• [What you are asked to do] Using the listing that follows, filter out every line lacking the string "SerpAPIWrapper" and return the rest.

Data for analysis Start Marker

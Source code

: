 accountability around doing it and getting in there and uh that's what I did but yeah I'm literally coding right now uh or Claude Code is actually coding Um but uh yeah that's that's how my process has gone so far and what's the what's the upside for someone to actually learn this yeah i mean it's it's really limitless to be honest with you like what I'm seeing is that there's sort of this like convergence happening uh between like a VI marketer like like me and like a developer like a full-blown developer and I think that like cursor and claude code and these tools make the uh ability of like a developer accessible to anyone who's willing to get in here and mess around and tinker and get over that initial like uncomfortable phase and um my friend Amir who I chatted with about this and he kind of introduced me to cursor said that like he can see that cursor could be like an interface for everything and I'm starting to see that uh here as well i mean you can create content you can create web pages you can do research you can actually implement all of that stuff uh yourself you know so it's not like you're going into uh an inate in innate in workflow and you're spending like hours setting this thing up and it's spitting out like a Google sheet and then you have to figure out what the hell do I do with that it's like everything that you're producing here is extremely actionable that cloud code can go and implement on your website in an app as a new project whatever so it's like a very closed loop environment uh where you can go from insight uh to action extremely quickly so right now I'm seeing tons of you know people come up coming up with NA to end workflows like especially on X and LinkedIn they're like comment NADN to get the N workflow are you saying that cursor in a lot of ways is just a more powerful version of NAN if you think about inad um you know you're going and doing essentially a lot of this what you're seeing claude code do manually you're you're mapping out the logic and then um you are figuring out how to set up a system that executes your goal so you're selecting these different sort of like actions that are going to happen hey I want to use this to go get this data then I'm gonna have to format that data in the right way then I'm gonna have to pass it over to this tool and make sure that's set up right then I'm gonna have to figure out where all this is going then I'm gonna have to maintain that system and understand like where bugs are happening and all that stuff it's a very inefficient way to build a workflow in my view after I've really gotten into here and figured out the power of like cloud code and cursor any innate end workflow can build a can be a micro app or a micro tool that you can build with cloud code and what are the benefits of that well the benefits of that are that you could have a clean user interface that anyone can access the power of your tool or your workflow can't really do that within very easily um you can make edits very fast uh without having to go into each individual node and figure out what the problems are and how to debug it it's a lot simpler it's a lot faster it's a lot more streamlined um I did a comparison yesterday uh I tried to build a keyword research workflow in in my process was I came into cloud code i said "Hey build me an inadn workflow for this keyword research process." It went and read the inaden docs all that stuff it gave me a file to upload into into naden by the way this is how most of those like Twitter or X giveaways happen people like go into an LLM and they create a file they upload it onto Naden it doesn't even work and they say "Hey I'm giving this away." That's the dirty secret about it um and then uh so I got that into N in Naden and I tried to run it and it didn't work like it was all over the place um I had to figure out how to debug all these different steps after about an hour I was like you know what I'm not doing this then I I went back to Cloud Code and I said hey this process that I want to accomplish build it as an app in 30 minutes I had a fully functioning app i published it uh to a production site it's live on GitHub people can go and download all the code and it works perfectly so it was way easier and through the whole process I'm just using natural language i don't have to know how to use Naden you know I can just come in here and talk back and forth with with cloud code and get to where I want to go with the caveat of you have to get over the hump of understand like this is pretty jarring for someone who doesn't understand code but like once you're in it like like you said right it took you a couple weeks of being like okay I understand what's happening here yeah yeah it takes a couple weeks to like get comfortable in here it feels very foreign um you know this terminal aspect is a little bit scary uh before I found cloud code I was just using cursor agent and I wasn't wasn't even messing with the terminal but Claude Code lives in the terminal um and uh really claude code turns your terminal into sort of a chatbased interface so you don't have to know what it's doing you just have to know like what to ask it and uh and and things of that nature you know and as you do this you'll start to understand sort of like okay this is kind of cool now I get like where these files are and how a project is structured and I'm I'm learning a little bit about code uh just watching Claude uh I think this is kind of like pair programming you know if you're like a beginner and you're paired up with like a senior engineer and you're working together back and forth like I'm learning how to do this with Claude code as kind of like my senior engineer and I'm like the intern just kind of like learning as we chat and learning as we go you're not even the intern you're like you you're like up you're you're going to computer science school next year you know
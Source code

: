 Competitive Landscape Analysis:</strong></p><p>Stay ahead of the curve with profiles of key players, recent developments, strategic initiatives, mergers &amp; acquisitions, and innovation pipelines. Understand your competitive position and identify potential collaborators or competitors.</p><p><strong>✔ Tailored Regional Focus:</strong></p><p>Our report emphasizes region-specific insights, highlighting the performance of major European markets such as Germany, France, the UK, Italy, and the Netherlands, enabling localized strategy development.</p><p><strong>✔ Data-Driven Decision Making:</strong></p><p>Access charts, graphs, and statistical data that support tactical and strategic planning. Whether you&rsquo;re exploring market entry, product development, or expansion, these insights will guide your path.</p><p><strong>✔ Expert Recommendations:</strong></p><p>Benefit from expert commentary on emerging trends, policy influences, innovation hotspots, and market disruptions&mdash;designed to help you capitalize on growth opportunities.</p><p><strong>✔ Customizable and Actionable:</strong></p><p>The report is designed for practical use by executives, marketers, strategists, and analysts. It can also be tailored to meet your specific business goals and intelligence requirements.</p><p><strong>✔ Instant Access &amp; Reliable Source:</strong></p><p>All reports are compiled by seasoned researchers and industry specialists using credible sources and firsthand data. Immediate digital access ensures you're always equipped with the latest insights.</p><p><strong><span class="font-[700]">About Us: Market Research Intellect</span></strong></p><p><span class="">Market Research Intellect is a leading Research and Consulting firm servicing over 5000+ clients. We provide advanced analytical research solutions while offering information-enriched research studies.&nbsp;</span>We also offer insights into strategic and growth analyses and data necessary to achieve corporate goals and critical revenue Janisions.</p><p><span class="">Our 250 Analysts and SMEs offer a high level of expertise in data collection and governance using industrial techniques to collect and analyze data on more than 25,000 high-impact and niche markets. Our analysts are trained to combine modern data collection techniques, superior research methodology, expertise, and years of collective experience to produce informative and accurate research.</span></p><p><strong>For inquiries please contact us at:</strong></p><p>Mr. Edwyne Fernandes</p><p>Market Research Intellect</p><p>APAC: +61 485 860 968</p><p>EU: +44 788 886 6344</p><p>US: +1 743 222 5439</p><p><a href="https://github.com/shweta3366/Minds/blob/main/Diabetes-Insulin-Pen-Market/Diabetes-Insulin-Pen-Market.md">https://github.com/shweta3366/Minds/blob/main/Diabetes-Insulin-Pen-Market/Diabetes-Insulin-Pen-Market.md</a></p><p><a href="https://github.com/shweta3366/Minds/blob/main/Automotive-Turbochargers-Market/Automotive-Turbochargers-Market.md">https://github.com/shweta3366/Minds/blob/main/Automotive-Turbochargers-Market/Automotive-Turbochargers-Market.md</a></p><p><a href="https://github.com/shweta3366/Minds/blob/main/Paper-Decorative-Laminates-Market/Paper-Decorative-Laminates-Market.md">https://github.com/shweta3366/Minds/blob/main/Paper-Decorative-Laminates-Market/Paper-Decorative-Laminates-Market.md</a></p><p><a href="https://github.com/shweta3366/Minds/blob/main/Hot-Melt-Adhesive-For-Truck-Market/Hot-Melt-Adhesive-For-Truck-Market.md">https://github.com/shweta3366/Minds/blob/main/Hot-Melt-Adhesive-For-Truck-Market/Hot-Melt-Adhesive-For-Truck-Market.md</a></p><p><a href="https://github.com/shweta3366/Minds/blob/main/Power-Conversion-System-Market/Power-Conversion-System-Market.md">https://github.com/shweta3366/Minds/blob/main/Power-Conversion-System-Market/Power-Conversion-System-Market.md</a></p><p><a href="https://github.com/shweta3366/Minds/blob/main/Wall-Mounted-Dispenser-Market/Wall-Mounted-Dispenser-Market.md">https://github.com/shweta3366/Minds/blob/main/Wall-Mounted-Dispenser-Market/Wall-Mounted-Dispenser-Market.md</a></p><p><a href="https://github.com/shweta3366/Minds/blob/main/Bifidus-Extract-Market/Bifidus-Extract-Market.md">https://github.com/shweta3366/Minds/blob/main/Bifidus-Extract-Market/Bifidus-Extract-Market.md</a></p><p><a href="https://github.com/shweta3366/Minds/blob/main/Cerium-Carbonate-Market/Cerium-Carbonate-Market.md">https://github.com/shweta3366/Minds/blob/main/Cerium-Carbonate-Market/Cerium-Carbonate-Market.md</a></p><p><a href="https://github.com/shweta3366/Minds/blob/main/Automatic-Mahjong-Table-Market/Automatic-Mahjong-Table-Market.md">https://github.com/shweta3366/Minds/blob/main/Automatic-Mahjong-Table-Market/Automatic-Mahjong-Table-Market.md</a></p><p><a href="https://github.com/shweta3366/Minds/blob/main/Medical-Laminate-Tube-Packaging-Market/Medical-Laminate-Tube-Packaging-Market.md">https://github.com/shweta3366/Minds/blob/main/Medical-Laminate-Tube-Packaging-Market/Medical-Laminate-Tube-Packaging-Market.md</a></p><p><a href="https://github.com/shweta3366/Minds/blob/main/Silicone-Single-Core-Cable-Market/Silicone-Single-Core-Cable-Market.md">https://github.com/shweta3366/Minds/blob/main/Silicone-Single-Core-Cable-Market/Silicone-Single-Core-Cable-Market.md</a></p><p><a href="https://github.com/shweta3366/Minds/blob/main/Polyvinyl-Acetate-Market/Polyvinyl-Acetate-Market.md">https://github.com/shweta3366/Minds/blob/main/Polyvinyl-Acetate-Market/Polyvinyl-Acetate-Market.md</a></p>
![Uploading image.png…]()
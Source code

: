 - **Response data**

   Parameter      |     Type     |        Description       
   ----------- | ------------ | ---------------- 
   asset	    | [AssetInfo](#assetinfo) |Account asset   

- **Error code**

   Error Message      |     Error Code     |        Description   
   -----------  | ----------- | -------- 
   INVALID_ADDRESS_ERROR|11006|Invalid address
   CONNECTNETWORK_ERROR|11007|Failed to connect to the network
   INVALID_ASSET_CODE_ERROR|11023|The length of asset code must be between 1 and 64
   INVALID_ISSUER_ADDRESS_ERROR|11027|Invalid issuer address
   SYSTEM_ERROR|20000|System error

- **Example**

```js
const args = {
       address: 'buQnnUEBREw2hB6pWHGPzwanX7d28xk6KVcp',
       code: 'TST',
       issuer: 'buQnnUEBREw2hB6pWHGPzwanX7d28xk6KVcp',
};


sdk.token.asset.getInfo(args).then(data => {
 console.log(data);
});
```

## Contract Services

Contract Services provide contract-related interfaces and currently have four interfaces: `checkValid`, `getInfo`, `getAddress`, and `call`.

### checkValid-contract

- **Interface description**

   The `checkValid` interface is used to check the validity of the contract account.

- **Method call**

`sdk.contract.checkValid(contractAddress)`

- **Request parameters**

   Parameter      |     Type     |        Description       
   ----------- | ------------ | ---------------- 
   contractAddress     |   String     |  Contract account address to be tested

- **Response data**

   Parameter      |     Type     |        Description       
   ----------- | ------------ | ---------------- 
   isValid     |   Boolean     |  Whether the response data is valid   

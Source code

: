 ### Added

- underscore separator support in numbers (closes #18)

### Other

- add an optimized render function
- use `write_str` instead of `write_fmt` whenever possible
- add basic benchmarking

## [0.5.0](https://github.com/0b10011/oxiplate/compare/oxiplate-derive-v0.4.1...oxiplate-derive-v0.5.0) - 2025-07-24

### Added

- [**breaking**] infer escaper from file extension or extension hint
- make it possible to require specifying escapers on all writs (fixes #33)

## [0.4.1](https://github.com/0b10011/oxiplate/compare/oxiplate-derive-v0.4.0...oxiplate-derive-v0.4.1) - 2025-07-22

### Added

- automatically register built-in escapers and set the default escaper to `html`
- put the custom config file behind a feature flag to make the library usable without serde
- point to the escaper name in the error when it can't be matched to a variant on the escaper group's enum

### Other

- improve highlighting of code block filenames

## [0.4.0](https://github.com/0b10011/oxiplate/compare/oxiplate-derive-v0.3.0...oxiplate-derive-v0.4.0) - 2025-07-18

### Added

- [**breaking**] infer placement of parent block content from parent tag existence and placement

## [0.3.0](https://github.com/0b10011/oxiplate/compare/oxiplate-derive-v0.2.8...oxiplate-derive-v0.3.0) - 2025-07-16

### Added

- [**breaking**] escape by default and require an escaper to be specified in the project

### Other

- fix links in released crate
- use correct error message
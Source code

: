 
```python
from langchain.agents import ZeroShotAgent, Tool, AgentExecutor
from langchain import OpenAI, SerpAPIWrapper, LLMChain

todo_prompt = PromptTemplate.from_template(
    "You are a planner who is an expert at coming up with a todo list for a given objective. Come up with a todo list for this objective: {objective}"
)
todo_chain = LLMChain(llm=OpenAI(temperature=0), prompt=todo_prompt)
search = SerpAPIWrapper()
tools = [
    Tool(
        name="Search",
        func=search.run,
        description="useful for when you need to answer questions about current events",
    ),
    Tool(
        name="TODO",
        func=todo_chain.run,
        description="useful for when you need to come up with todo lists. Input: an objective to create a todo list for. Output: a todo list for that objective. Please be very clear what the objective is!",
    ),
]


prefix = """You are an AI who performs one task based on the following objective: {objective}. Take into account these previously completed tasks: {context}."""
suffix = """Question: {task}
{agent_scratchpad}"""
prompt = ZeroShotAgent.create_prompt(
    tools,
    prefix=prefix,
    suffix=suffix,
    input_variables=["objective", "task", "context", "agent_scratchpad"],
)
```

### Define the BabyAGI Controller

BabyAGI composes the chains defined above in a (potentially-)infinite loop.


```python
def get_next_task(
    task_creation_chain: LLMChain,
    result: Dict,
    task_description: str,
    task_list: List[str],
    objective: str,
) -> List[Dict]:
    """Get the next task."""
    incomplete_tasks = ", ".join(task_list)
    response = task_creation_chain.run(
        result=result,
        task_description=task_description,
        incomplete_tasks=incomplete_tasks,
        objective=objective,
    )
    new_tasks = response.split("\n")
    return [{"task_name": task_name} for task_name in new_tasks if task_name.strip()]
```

Data for analysis End Marker

• [Output for this task]
from langchain import OpenAI, SerpAPIWrapper, LLMChain
search = SerpAPIWrapper()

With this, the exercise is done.